WHAT YOU HAVE TO DO. Each line of the listing below that includes "bare" must be copied.

RECORD SET.
··········
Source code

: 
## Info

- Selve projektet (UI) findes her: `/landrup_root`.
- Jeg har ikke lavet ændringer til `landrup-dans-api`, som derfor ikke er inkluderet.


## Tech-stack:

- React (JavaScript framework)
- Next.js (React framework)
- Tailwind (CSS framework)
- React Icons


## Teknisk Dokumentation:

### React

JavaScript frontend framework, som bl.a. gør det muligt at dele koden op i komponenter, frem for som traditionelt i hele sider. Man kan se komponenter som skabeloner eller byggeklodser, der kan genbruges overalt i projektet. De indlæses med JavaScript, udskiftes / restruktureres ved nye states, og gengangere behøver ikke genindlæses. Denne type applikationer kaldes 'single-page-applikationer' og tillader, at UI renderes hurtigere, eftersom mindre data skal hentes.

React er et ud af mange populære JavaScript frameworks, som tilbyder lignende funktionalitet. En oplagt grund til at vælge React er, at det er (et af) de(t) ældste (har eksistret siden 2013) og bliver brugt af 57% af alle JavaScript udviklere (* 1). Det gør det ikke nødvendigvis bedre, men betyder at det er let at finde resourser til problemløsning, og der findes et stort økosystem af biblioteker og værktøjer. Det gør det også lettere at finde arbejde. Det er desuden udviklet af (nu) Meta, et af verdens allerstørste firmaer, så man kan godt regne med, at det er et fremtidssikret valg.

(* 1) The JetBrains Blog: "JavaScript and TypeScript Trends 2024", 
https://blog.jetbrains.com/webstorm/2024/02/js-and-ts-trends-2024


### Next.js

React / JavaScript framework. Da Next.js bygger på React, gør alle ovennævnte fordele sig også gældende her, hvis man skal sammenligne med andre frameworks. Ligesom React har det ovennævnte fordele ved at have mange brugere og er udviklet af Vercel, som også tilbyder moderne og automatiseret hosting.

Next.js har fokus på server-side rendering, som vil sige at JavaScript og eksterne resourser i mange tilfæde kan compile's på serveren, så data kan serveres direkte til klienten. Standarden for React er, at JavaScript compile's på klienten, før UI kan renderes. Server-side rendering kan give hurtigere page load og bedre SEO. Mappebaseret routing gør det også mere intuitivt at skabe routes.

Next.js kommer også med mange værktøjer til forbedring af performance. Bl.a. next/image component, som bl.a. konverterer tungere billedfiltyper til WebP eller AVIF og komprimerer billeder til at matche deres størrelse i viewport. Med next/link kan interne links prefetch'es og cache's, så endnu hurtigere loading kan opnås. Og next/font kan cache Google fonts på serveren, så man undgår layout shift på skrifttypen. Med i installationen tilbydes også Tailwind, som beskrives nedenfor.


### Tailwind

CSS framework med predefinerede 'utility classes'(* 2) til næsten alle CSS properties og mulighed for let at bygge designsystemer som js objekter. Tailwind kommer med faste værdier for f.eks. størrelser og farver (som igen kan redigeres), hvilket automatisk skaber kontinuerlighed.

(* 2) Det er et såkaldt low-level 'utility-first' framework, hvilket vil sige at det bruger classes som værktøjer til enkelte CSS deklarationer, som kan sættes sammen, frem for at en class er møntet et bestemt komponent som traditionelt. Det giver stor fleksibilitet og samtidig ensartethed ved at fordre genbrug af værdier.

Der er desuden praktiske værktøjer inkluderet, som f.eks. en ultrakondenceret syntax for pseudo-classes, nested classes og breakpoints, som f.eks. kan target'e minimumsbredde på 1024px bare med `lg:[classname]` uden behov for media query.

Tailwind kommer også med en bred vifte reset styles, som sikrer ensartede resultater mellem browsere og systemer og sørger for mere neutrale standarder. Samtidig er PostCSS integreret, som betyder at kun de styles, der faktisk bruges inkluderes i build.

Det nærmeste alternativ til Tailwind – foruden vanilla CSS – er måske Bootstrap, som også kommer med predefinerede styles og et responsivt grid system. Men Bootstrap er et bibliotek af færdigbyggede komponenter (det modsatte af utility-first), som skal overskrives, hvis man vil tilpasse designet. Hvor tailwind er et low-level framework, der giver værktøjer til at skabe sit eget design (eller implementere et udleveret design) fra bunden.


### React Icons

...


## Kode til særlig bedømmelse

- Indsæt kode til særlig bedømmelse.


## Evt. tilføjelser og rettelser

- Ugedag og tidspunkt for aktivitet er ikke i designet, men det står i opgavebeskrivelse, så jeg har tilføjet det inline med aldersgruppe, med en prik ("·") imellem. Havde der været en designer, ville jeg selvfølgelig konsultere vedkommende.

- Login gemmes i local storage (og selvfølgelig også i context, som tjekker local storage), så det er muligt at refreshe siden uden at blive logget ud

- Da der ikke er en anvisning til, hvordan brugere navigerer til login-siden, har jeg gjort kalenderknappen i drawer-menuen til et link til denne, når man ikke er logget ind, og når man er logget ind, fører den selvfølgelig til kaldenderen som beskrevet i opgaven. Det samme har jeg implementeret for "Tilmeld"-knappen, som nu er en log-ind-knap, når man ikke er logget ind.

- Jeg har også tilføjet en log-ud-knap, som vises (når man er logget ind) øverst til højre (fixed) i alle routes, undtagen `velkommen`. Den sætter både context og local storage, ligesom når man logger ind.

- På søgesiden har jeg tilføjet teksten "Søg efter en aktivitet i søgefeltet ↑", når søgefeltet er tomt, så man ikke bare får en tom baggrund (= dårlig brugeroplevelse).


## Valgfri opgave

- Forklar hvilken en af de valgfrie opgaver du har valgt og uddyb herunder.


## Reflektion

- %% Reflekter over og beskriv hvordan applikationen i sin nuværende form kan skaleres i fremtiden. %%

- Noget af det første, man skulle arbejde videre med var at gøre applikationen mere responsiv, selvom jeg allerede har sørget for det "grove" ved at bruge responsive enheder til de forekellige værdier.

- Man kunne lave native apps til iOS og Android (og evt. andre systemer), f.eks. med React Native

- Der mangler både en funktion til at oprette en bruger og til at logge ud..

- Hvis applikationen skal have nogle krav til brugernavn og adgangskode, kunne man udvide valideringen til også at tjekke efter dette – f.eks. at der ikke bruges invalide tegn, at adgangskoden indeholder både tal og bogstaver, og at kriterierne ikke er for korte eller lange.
··········
RESPONSE TO THIS EXERCISE.
Der er desuden praktiske værktøjer inkluderet, som f.eks. en ultrakondenceret syntax for pseudo-classes, nested classes og breakpoints, som f.eks. kan target'e minimumsbredde på 1024px bare med `lg:[classname]` uden behov for media query.
- På søgesiden har jeg tilføjet teksten "Søg efter en aktivitet i søgefeltet ↑", når søgefeltet er tomt, så man ikke bare får en tom baggrund (= dårlig brugeroplevelse).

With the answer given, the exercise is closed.